I read that I should add aquarium salt, but I want to check on that first as I don't want to hurt the other fish. I have 5 harlequins, 2 endlers, 3 Julii cories in a clean and well monitored 15 column high. I read somewhere else that salt can hurt the cories, so I don't want to make my problem worse!

Thanks!
 
No salt for cory. Any other symptoms?

Btw. Nitrites are worse than ammonia. What's your pH? To best of my recollection platy like higher pH. High nitrites lower the pH.


(Friend of Bill W., One day at a time)
 
My pH is 6.6 which I thought meant the nitrite would be less toxic. I am using Prime during water changes as I heard it detoxifies nitrite temporarily.

No other symptoms besides totally still at bottom of tank.
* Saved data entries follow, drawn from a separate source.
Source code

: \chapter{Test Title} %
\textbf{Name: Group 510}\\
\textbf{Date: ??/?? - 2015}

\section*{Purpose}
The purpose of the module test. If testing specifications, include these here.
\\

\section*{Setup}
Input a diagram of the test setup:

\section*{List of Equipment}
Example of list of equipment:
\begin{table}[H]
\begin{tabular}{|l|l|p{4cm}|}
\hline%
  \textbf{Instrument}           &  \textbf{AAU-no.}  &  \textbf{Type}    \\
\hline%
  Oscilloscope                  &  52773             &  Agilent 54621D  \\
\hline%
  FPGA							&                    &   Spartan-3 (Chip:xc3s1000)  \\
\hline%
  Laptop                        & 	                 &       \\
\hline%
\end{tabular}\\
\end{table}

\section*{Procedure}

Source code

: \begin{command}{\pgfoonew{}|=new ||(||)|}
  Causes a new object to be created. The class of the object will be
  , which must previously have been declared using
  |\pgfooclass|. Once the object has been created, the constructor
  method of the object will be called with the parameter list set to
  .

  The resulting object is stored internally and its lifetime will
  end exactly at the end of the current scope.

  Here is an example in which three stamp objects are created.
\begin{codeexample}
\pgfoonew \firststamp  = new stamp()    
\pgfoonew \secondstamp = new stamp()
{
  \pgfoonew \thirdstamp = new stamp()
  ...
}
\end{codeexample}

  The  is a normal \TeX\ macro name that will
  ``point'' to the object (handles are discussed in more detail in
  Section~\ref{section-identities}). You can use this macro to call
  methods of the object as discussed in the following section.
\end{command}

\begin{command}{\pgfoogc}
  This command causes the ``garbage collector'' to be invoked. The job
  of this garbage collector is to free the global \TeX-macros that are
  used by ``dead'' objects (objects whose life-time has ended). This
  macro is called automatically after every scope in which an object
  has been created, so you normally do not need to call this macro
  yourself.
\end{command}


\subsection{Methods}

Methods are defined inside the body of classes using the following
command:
Not eating.

I have pH up by API. I could slowly add drops to raise for plates, but then what about the nitrite. It's a double edged sword!
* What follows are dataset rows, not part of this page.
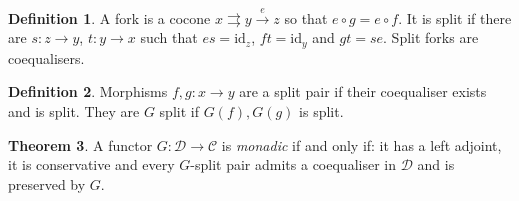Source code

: \documentclass[a4paper,10pt]{article}
\theoremstyle{definition}
\newtheorem{theorem}{Theorem}
\newtheorem{definition}[theorem]{Definition}
\newcommand{\C}{\mathcal{C}}
\newcommand{\D}{\mathcal{D}}
\newcommand{\id}{\mathrm{id}}
\begin{document}
\begin{definition}
    A fork is a cocone $x \rightrightarrows y  \xrightarrow{e} z $ so that $e \circ g = e \circ f$. It is split if there are $s \colon z \rightarrow y$, $t \colon y \rightarrow x$ such that $es = \id_z$, $ft = \id_y$ and $gt = se$.
    Split forks are coequalisers.
\end{definition}

\begin{definition}
    Morphisms $f, g \colon x \rightarrow y$ are a split pair if their coequaliser exists and is split. They are $G$ split if $G(f), G(g)$ is split.
\end{definition}

\begin{theorem}
    A functor $G \colon \D \rightarrow \C$ is \emph{monadic} if and only if: it has a left adjoint, it is conservative and every $G$-split pair admits a coequaliser in $\D$ and is preserved by $G$.
\end{theorem}
\end{document}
Just checked and one platy is now hovering at top behind heater.

Temp in tank is 79.


15 gallon, planted, still cycling!
 
Update: I dosed tank with Stress Coat. A couple hours later I tried to lure out sick platy with a little brine shrimp. At first, no reaction then after almost all of it was eaten by the other fish, she sprang to life, left hiding spot, ate a little and has been swimming around normally ever since. So weird - still at bottom of tank for 3 days and then right back to normal seemingly.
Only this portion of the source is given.